# [WORK INSTRUCTION]
Check each line of the listing below for the string "groups", and give only how many lines hold it.

= Beginning of Section =

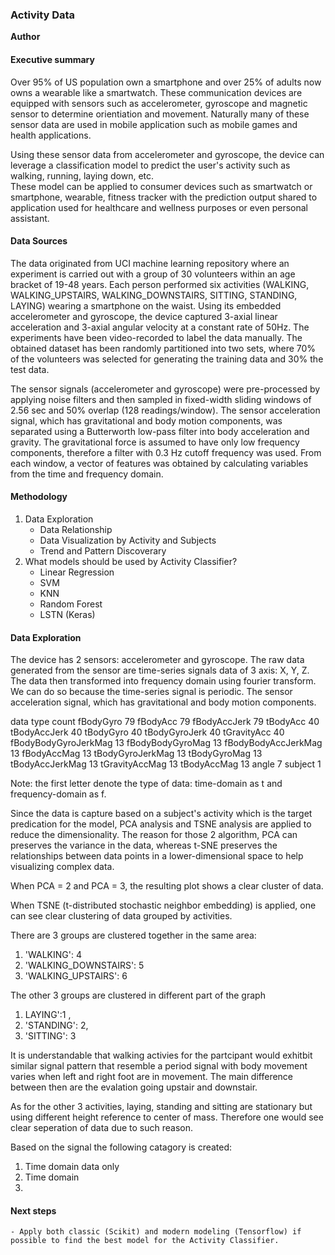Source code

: ### Activity Data 

**Author**

#### Executive summary

Over 95% of US population own a smartphone and over 25% of adults now owns a wearable like a smartwatch. These communication devices are equipped with sensors such as accelerometer, gyroscope and magnetic sensor to determine orientiation and movement. Naturally many of these sensor data are used in mobile application such as mobile games and health applications.

Using these sensor data from accelerometer and gyroscope, the device can leverage a classification model to predict the user's activity such as walking, running, laying down, etc.              
These model can be applied to consumer devices such as smartwatch or smartphone, wearable, fitness tracker with the prediction output shared to application used for healthcare and wellness purposes or even personal assistant.

#### Data Sources
The data originated from UCI machine learning repository where an experiment is carried out with a group of 30 volunteers within an age bracket of 19-48 years. Each person performed six activities (WALKING, WALKING_UPSTAIRS, WALKING_DOWNSTAIRS, SITTING, STANDING, LAYING) wearing a smartphone on the waist. Using its embedded accelerometer and gyroscope, the device captured 3-axial linear acceleration and 3-axial angular velocity at a constant rate of 50Hz. The experiments have been video-recorded to label the data manually. The obtained dataset has been randomly partitioned into two sets, where 70% of the volunteers was selected for generating the training data and 30% the test data. 

The sensor signals (accelerometer and gyroscope) were pre-processed by applying noise filters and then sampled in fixed-width sliding windows of 2.56 sec and 50% overlap (128 readings/window). The sensor acceleration signal, which has gravitational and body motion components, was separated using a Butterworth low-pass filter into body acceleration and gravity. The gravitational force is assumed to have only low frequency components, therefore a filter with 0.3 Hz cutoff frequency was used. From each window, a vector of features was obtained by calculating variables from the time and frequency domain. 

#### Methodology
1. Data Exploration
	- Data Relationship
	- Data Visualization by Activity and Subjects 
	- Trend and Pattern Discoverary
1. What models should be used by Activity Classifier?
	- Linear Regression
 	- SVM
	- KNN
	- Random Forest
	- LSTN (Keras)


#### Data Exploration
The device has 2 sensors: accelerometer and gyroscope. The raw data generated from the sensor are time-series signals data of 3 axis: X, Y, Z. The data then transformed into frequency domain using fourier transform. We can do so because the time-series signal is periodic. The sensor acceleration signal, which has gravitational and body motion components.

data type        	count
fBodyGyro		79
fBodyAcc		79
fBodyAccJerk		79
tBodyAcc		40
tBodyAccJerk		40
tBodyGyro		40
tBodyGyroJerk		40
tGravityAcc		40
fBodyBodyGyroJerkMag	13
fBodyBodyGyroMag	13
fBodyBodyAccJerkMag	13
fBodyAccMag		13
tBodyGyroJerkMag	13
tBodyGyroMag		13
tBodyAccJerkMag		13
tGravityAccMag		13
tBodyAccMag		13
angle			7
subject			1

Note: the first letter denote the type of data: time-domain as t and frequency-domain as f.

Since the data is capture based on a subject's activity which is the target predication for the model, PCA analysis and TSNE analysis are applied to reduce the dimensionality. The reason for those 2 algorithm, PCA can preserves the variance in the data, whereas t-SNE preserves the relationships between data points in a lower-dimensional space to help visualizing complex data.

When PCA = 2 and PCA = 3, the resulting plot shows a clear cluster of data. 

When TSNE (t-distributed stochastic neighbor embedding) is applied, one can see clear clustering of data grouped by activities. 

There are 3 groups are clustered together in the same area:
1) 'WALKING': 4
2) 'WALKING_DOWNSTAIRS': 5
3) 'WALKING_UPSTAIRS': 6

The other 3 groups are clustered in different part of the graph
1) LAYING':1 , 
2) 'STANDING': 2, 
3) 'SITTING': 3

It is understandable that walking activies for the partcipant would exhitbit similar signal pattern that resemble a period signal with body movement varies when left and right foot are in movement. The main difference between then are the evalation going upstair and downstair. 

As for the other 3 activities, laying, standing and sitting are stationary but using different height reference to center of mass. Therefore one would see clear seperation of data due to such reason. 


Based on the signal the following catagory is created:
1) Time domain data only 
2) Time domain 
3)


#### Next steps
	- Apply both classic (Scikit) and modern modeling (Tensorflow) if possible to find the best model for the Activity Classifier.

= End of Section =

# [RESULT FOR THIS EXERCISE]
2